PECARÍA DE PETULANCIA si a estas alturas, cuando el mismísimo cine ha difundido los pormenores de su vida portentosa, pretendiera descubrir la grandeza literaria, filosófica y personal de C. S. Lewis. El inmenso, profundo y espejeante océano de su obra fue surcado hace tiempo por navegantes ansiosos de verdad y belleza: la belleza de unas palabras bien dichas y la verdad de unos pensamientos bien meditados. ¿Podré añadir algo a tanto y tanto como se ha escrito sobre él o habré de seguir la estela sin rastro de los caminos del mar? Su conversión, un dorado día de septiembre tras amena conversación con Hugo Dyson y J. R. R. Tolkien bajo los árboles rumorosos del Addison’s Walk, ha sido narrada con detalle por A. N. Wilson. Muy conocida es también su época de estudiante, su actividad académica, primero en Oxford, “ciudad de deleites y agujas de ensueño” (Matthew Arnold), y después en Cambridge, por cuyas estrechas callejuelas atestadas de historias uno cree ver todavía, absortos y meditabundos, a Newton, Harvey, Darwin o Milton. A sus lectores les resultan familiares todas las peripecias de su existencia fecunda: la infancia feliz en la verde Irlanda, los años de “Tutor” y “Fellow” en el Magdalen College, las clases de Literatura Medieval y Renacentista en Cambridge, el inmenso amor por su esposa, un amor arrebatado, profundo, duradero, sentido, bello; su muerte serena en su casa de Oxford. Su obra, traducida a numerosos idiomas, ha sido devorada con pasión en los últimos años. Son legión los lectores que engrosan día tras día las filas apretadas de la lewismanía. Sus libros ejercen una extraña atracción. Todo lo que tiene que ver con él se populariza de forma sorprendente.

Podría recrearme contando y cantando el prodigio de su amor inmenso, estrenado con cada nuevo amanecer, inmune al óxido de la rutina, capaz de vencer el “tiempo y la fosa” (Hölderlin). Lewis refutó con su vida que el amor sea pasajero y negó la necedad difundida a bombo y platillo por la literatura del corazón de que los sentimientos sean humo y el amor se acabe. Creía que el único adjetivo a la altura del amor, el único capaz de hacerle sombra, era “eterno”. Puso todo su empeño en querer amar y estaba convencido de que la fuente del amor no agoniza cuando brota del venero inextinguible que “mana y corre”. Sentía aversión por los amores a plazos, extendidos en letras que vencen a treinta, sesenta y noventa.
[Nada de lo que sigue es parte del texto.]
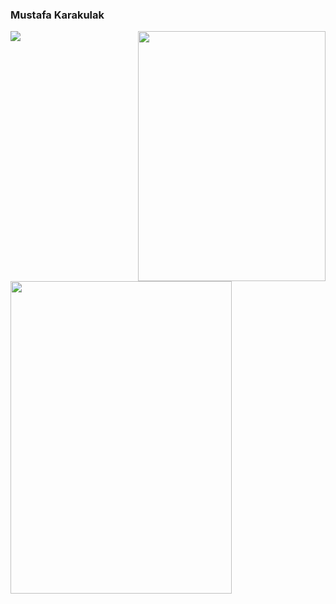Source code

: ### Mustafa Karakulak
<img src="https://media.giphy.com/media/12qj9BbWNWbnz2/giphy.gif" align="right" height="400" width="300" >
<img src="https://media3.giphy.com/media/fwbZnTftCXVocKzfxR/giphy.gif?cid=ecf05e47bsasxknl9w6p7g6tmkmfvx7ud5ktr92b6xfreyxb&ep=v1_gifs_search&rid=giphy.gif&ct=g" align="left" height="500" width="354" >
<p align="left">
<img src="https://github-readme-stats.vercel.app/api?username=mustafakarakulak&show_icons=true&count_private=true&theme=dark" />
</p>
<!---
mustafakarakulak/mustafakarakulak is a ✨ special ✨ repository because its `README.md` (this file) appears on your GitHub profile.
You can click the Preview link to take a look at your changes.
--->

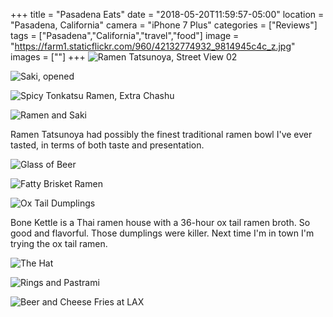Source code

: +++
title = "Pasadena Eats"
date = "2018-05-20T11:59:57-05:00"
location = "Pasadena, California"
camera = "iPhone 7 Plus"
categories = ["Reviews"]
tags = ["Pasadena","California","travel","food"]
image = "https://farm1.staticflickr.com/960/42132774932_9814945c4c_z.jpg"
images = [""]
+++
![Ramen Tatsunoya, Street View 02](https://live.staticflickr.com/963/42234806081_d2a2b1cd1f_o.jpg)
<!--more-->

![Saki, opened](https://live.staticflickr.com/960/42132774932_20a29710d5_o.jpg)

![Spicy Tonkatsu Ramen, Extra Chashu](https://live.staticflickr.com/980/40372258040_a835485ce7_o.jpg)

![Ramen and Saki](https://live.staticflickr.com/947/40372257990_721cbc2286_o.jpg)

Ramen Tatsunoya had possibly the finest traditional ramen bowl I've ever tasted, in terms of both taste and presentation.

![Glass of Beer](https://live.staticflickr.com/964/41440678104_f9971356c1_o.jpg)

![Fatty Brisket Ramen](https://live.staticflickr.com/910/41440678374_03ce7476a6_o.jpg)

![Ox Tail Dumplings](https://live.staticflickr.com/979/41440678304_22902b1d07_o.jpg)

Bone Kettle is a Thai ramen house with a 36-hour ox tail ramen broth. So good and flavorful. Those dumplings were killer. Next time I'm in town I'm trying the ox tail ramen.

![The Hat](https://live.staticflickr.com/943/42132775342_61392a456d_o.jpg)

![Rings and Pastrami](https://live.staticflickr.com/828/42132774662_20f03a300b_o.jpg)

![Beer and Cheese Fries at LAX](https://live.staticflickr.com/943/40427436190_d34c2d3e70_o.jpg)
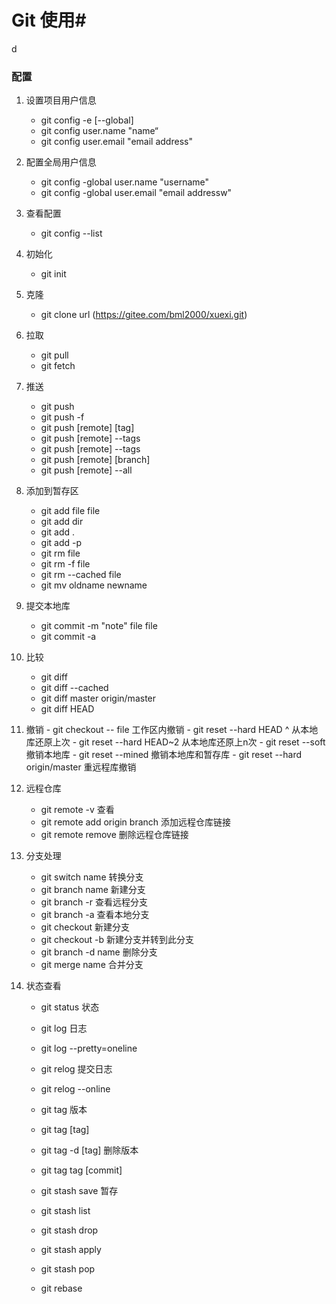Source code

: # Git 使用#
d
### 配置
1. 设置项目用户信息
    - git config -e [--global]
    - git config  user.name "name“  
    - git config  user.email "email address"
2. 配置全局用户信息
    - git config -global  user.name "username"
    - git config -global  user.email "email addressw"
3.  查看配置
    - git  config --list
4. 初始化
    - git  init
5. 克隆
	- git clone url (https://gitee.com/bml2000/xuexi.git)
6. 拉取
	- git pull
    - git fetch
7. 推送
	- git push
	- git push -f 
	- git push [remote] [tag]
	- git push [remote] --tags
	- git push [remote] --tags
	- git push [remote] [branch]
	- git push [remote] --all
8. 添加到暂存区
	- git add file file
	- git add dir
	- git add .
	- git add -p  
	- git rm  file
	- git rm -f  file
	- git rm --cached file
	- git mv oldname newname
9. 提交本地库
	- git commit  -m "note" file file
	- git commit -a 
10. 比较
	- git diff
	- git diff --cached 
	- git diff master origin/master
	- git diff HEAD
11.  撤销
	- git checkout -- file    工作区内撤销
	- git reset --hard HEAD ^  从本地库还原上次
	- git reset --hard HEAD~2  从本地库还原上n次
	- git reset --soft         撤销本地库
	- git reset --mined 		撤销本地库和暂存库
	- git reset --hard origin/master  重远程库撤销
12. 远程仓库
	- git remote -v   		            	查看
	- git remote add origin branch			添加远程仓库链接
	- git remote remove 					删除远程仓库链接
13. 分支处理
	
	- git switch name 				转换分支
	- git branch name  				新建分支
	- git branch -r                 查看远程分支
	- git branch -a					查看本地分支
	- git checkout					新建分支
	- git checkout -b               新建分支并转到此分支
	- git branch -d name 			删除分支
	- git merge name 				合并分支
14. 状态查看
	- git status    				状态
	- git log						日志
	- git log --pretty=oneline
	- git relog						提交日志
	- git relog --online
	- git tag						版本
	- git tag [tag]	
	- git tag -d [tag]              删除版本
	- git tag tag [commit] 

	- git stash save                 暂存
	- git stash list
	- git stash drop
	- git stash apply 
	- git stash pop
 	- git rebase
 	
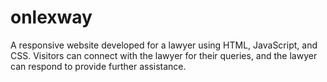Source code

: # onlexway
A responsive website developed for a lawyer using HTML, JavaScript, and CSS. Visitors can connect with the lawyer for their queries, and the lawyer can respond to provide further assistance.
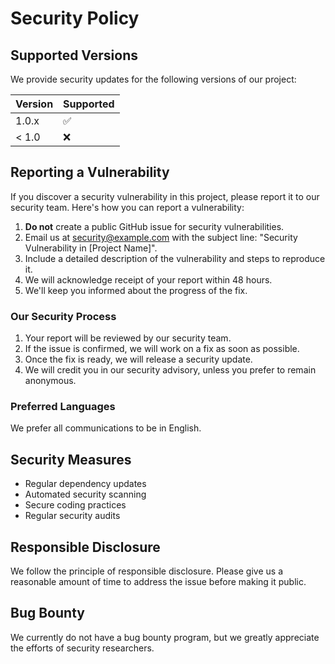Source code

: # Security Policy

## Supported Versions

We provide security updates for the following versions of our project:

| Version | Supported          |
| ------- | ------------------ |
| 1.0.x   | :white_check_mark: |
| < 1.0   | :x:                |

## Reporting a Vulnerability

If you discover a security vulnerability in this project, please report it to our security team. Here's how you can report a vulnerability:

1. **Do not** create a public GitHub issue for security vulnerabilities.
2. Email us at [security@example.com](mailto:security@example.com) with the subject line: "Security Vulnerability in [Project Name]".
3. Include a detailed description of the vulnerability and steps to reproduce it.
4. We will acknowledge receipt of your report within 48 hours.
5. We'll keep you informed about the progress of the fix.

### Our Security Process

1. Your report will be reviewed by our security team.
2. If the issue is confirmed, we will work on a fix as soon as possible.
3. Once the fix is ready, we will release a security update.
4. We will credit you in our security advisory, unless you prefer to remain anonymous.

### Preferred Languages

We prefer all communications to be in English.

## Security Measures

- Regular dependency updates
- Automated security scanning
- Secure coding practices
- Regular security audits

## Responsible Disclosure

We follow the principle of responsible disclosure. Please give us a reasonable amount of time to address the issue before making it public.

## Bug Bounty

We currently do not have a bug bounty program, but we greatly appreciate the efforts of security researchers.
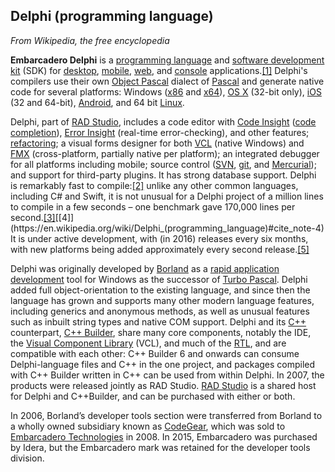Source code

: ## Delphi (programming language) ##
*From Wikipedia, the free encyclopedia*

**Embarcadero Delphi** is a [programming language](https://en.wikipedia.org/wiki/Programming_language) and [software development kit](https://en.wikipedia.org/wiki/Software_development_kit) (SDK) for [desktop](https://en.wikipedia.org/wiki/Graphical_user_interface), [mobile](https://en.wikipedia.org/wiki/Mobile_app), [web](https://en.wikipedia.org/wiki/Web_application), and [console](https://en.wikipedia.org/wiki/Console_application) applications.[[1]](https://en.wikipedia.org/wiki/Delphi_(programming_language)#cite_note-Buchanan2003-1) Delphi's compilers use their own [Object Pascal](https://en.wikipedia.org/wiki/Object_Pascal) dialect of [Pascal](https://en.wikipedia.org/wiki/Pascal_(programming_language)) and generate native code for several platforms: Windows ([x86](https://en.wikipedia.org/wiki/IA-32) and [x64](https://en.wikipedia.org/wiki/X86-64)), [OS X](https://en.wikipedia.org/wiki/MacOS) (32-bit only), [iOS](https://en.wikipedia.org/wiki/IOS) (32 and 64-bit), [Android](https://en.wikipedia.org/wiki/Android_(operating_system)), and 64 bit [Linux](https://en.wikipedia.org/wiki/Linux).

Delphi, part of [RAD Studio](https://en.wikipedia.org/wiki/Delphi_(programming_language)#RAD_Studio), includes a code editor with [Code Insight](https://en.wikipedia.org/wiki/Code_Insight) ([code completion](https://en.wikipedia.org/wiki/Autocomplete#In_source_code_editors)), [Error Insight](https://en.wikipedia.org/wiki/Error_Insight) (real-time error-checking), and other features; [refactoring](https://en.wikipedia.org/wiki/Code_refactoring); a visual forms designer for both [VCL](https://en.wikipedia.org/wiki/Visual_Component_Library) (native Windows) and [FMX](https://en.wikipedia.org/wiki/FireMonkey) (cross-platform, partially native per platform); an integrated debugger for all platforms including mobile; source control ([SVN](https://en.wikipedia.org/wiki/Apache_Subversion), [git](https://en.wikipedia.org/wiki/Git), and [Mercurial](https://en.wikipedia.org/wiki/Mercurial)); and support for third-party plugins. It has strong database support. Delphi is remarkably fast to compile:[[2]](https://en.wikipedia.org/wiki/Delphi_(programming_language)#cite_note-2) unlike any other common languages, including C# and Swift, it is not unusual for a Delphi project of a million lines to compile in a few seconds – one benchmark gave 170,000 lines per second.[[3]](https://en.wikipedia.org/wiki/Delphi_(programming_language)#cite_note-3)[[4]](https://en.wikipedia.org/wiki/Delphi_(programming_language)#cite_note-4) It is under active development, with (in 2016) releases every six months, with new platforms being added approximately every second release.[[5]](https://en.wikipedia.org/wiki/Delphi_(programming_language)#cite_note-5)

Delphi was originally developed by [Borland](https://en.wikipedia.org/wiki/Borland) as a [rapid application development](https://en.wikipedia.org/wiki/Rapid_application_development) tool for Windows as the successor of [Turbo Pascal](https://en.wikipedia.org/wiki/Turbo_Pascal). Delphi added full object-orientation to the existing language, and since then the language has grown and supports many other modern language features, including generics and anonymous methods, as well as unusual features such as inbuilt string types and native COM support. Delphi and its [C++](https://en.wikipedia.org/wiki/C%2B%2B) counterpart, [C++ Builder](https://en.wikipedia.org/wiki/C%2B%2BBuilder), share many core components, notably the IDE, the [Visual Component Library](https://en.wikipedia.org/wiki/Visual_Component_Library) (VCL), and much of the [RTL](https://en.wikipedia.org/wiki/Runtime_library), and are compatible with each other: C++ Builder 6 and onwards can consume Delphi-language files and C++ in the one project, and packages compiled with C++ Builder written in C++ can be used from within Delphi. In 2007, the products were released jointly as RAD Studio. [RAD Studio](https://en.wikipedia.org/wiki/Delphi_(programming_language)#RAD_Studio) is a shared host for Delphi and C++Builder, and can be purchased with either or both.

In 2006, Borland’s developer tools section were transferred from Borland to a wholly owned subsidiary known as [CodeGear](https://en.wikipedia.org/wiki/CodeGear), which was sold to [Embarcadero Technologies](https://en.wikipedia.org/wiki/Embarcadero_Technologies) in 2008. In 2015, Embarcadero was purchased by Idera, but the Embarcadero mark was retained for the developer tools division.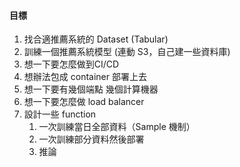 #### 目標
1. 找合適推薦系統的 Dataset (Tabular)
2. 訓練一個推薦系統模型 (連動 S3，自己建一些資料庫)
3. 想一下要怎麼做到CI/CD
4. 想辦法包成 container 部署上去
5. 想一下要有幾個端點 幾個計算機器
6. 想一下要怎麼做 load balancer
7. 設計一些 function 
   1. 一次訓練當日全部資料（Sample 機制）
   2. 一次訓練部分資料然後部署
   3. 推論
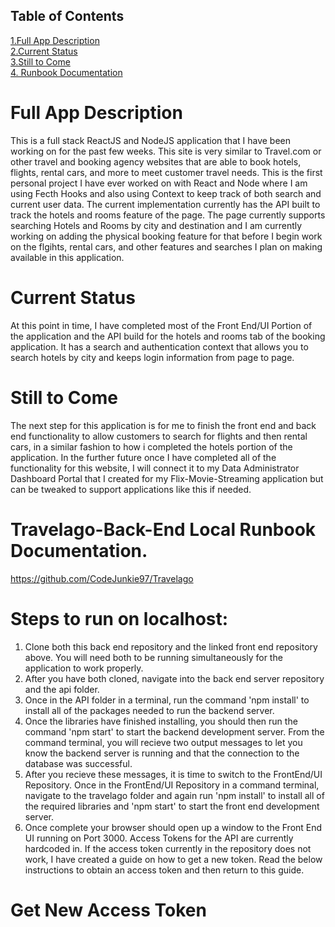 ## Table of Contents
[1.Full App Description](#full-app-description)\
[2.Current Status](#current-status)\
[3.Still to Come](#still-to-come)\
[4. Runbook Documentation](#steps-to-run-on-localhost)

# Full App Description
This is a full stack ReactJS and NodeJS application that I have been working on for the past few weeks. This site is very similar to Travel.com or other travel and booking agency websites that are able to book hotels, flights, rental cars, and more to meet customer travel needs. This is the first personal project I have ever worked on with React and Node where I am using Fecth Hooks and also using Context to keep track of both search and current user data. The current implementation currently has the API built to track the hotels and rooms feature of the page. The page currently supports searching Hotels and Rooms by city and destination and I am currently working on adding the physical booking feature for that before I begin work on the flgihts, rental cars, and other features and searches I plan on making available in this application. 

# Current Status
At this point in time, I have completed most of the Front End/UI Portion of the application and the API build for the hotels and rooms tab of the booking application. It has a search and authentication context that allows you to search hotels by city and keeps login information from page to page.

# Still to Come
The next step for this application is for me to finish the front end and back end functionality to allow customers to search for flights and then rental cars, in a similar fashion to how i completed the hotels portion of the application. In the further future once I have completed all of the functionality for this website, I will connect it to my Data Administrator Dashboard Portal that I created for my Flix-Movie-Streaming application but can be tweaked to support applications like this if needed.
# Travelago-Back-End Local Runbook Documentation.
https://github.com/CodeJunkie97/Travelago

# Steps to run on localhost:
1. Clone both this back end repository and the linked front end repository above. You will need both to be running simultaneously for the application to work properly.
2. After you have both cloned, navigate into the back end server repository and the api folder.
3. Once in the API folder in a terminal, run the command 'npm install' to install all of the packages needed to run the backend server.
4. Once the libraries have finished installing, you should then run the command 'npm start' to start the backend development server. From the command terminal, you will recieve two output messages to let you know the backend server is running and that the connection to the database was successful.
5. After you recieve these messages, it is time to switch to the FrontEnd/UI Repository. Once in the FrontEnd/UI Repository in a command terminal, navigate to the travelago folder and again run 'npm install' to install all of the required libraries and 'npm start' to start the front end development server.
6. Once complete your browser should open up a window to the Front End UI running on Port 3000. Access Tokens for the API are currently hardcoded in. If the access token currently in the repository does not work, I have created a guide on how to get a new token. Read the below instructions to obtain an access token and then return to this guide.


# Get New Access Token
Pensaba que todo “te quiero” es un clamor silencioso por un “para siempre”. “Estar enamorado, dice Lewis, entraña la convicción casi irresistible de que se seguirá enamorado hasta la muerte, de que la posesión del amado no se limitará a proporcionar momentos de éxtasis, sino de felicidad estable, fructífera, hondamente enraizada y duradera”. Así es. El amor no se aviene muy bien con el olvido y le saben a poco los instantes, que alarga y alarga buscando eternizarse. De ahí que los enamorados prometan siempre amor eterno, firme, inquebrantable. Pero no quiero aburrir al lector repitiendo un capítulo de la vida de Lewis divulgado por la magia del cine. Me ocuparé de algo nuevo para mí y, seguramente, para muchos de sus lectores.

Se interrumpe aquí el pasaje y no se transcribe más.